Records from a dataset:

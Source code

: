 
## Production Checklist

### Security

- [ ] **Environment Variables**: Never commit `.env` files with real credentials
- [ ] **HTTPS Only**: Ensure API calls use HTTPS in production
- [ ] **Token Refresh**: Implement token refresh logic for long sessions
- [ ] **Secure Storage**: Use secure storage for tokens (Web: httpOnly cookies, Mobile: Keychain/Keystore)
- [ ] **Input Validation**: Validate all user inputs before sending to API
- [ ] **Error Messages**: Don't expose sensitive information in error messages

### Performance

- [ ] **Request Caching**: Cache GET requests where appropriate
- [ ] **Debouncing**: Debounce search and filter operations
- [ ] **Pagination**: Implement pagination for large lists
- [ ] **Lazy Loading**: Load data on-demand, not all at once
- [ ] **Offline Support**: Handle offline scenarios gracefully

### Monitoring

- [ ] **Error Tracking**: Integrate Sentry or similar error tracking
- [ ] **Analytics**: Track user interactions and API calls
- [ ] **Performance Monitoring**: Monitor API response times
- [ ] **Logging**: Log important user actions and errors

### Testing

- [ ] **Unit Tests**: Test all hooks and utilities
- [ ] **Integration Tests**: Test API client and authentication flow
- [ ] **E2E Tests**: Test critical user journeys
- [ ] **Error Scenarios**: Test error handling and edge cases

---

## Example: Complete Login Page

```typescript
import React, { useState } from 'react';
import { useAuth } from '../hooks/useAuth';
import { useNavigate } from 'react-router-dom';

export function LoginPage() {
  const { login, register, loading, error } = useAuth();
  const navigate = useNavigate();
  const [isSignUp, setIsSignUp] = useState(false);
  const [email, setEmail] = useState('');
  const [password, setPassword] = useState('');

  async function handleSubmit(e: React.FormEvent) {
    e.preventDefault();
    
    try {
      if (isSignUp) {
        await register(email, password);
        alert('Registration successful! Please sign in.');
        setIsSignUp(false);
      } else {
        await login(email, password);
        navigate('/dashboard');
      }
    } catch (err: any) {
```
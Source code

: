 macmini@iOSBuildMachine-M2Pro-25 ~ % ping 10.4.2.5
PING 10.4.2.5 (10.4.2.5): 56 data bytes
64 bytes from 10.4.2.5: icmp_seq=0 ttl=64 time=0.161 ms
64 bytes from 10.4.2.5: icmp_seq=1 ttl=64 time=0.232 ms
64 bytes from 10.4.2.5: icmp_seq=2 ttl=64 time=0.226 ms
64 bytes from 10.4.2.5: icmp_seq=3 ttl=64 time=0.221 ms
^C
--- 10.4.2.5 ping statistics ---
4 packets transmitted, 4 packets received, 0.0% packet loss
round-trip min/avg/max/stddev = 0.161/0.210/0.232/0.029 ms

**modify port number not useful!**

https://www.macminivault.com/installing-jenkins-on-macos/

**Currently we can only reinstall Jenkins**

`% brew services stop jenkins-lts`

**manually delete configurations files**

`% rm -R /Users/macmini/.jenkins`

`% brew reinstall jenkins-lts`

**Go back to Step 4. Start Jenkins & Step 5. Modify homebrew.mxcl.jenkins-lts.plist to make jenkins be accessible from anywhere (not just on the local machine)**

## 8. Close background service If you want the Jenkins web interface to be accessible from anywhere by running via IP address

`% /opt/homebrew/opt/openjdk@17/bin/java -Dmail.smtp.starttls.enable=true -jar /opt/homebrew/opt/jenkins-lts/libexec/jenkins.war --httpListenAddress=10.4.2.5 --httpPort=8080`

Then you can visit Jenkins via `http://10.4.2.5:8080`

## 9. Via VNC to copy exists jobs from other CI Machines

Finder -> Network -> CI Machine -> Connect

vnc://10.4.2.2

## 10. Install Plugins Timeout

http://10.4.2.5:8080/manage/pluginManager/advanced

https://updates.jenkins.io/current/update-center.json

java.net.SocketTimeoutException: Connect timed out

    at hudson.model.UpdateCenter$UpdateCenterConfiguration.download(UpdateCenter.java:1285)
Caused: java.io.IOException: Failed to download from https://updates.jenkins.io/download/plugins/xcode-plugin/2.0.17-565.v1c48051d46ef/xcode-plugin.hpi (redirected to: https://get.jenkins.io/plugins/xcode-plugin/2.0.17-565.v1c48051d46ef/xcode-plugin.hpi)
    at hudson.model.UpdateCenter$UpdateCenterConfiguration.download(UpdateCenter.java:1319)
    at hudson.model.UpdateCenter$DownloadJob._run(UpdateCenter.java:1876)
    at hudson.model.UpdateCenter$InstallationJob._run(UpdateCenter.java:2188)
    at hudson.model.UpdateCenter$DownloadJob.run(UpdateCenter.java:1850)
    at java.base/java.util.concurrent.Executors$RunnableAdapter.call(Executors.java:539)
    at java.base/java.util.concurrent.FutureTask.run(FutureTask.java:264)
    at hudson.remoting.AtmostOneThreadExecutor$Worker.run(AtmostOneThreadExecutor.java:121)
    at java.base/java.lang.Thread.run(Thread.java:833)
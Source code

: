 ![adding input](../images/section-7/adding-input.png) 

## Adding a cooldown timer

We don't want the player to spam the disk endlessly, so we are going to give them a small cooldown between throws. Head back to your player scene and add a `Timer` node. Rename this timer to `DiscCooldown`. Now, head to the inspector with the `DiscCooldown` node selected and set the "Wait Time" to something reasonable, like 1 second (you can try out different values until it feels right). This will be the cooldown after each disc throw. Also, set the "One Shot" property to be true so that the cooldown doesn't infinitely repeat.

**Exercise**
Set down precisely the lines above between the line holding "Then you can" and the line holding "Caused: java.io.IOException: Failed", inclusive, and nothing beyond them.

**Your solution**
Then you can visit Jenkins via `http://10.4.2.5:8080`

## 9. Via VNC to copy exists jobs from other CI Machines

Finder -> Network -> CI Machine -> Connect

vnc://10.4.2.2

## 10. Install Plugins Timeout

http://10.4.2.5:8080/manage/pluginManager/advanced

https://updates.jenkins.io/current/update-center.json

java.net.SocketTimeoutException: Connect timed out

    at hudson.model.UpdateCenter$UpdateCenterConfiguration.download(UpdateCenter.java:1285)
Caused: java.io.IOException: Failed to download from https://updates.jenkins.io/download/plugins/xcode-plugin/2.0.17-565.v1c48051d46ef/xcode-plugin.hpi (redirected to: https://get.jenkins.io/plugins/xcode-plugin/2.0.17-565.v1c48051d46ef/xcode-plugin.hpi)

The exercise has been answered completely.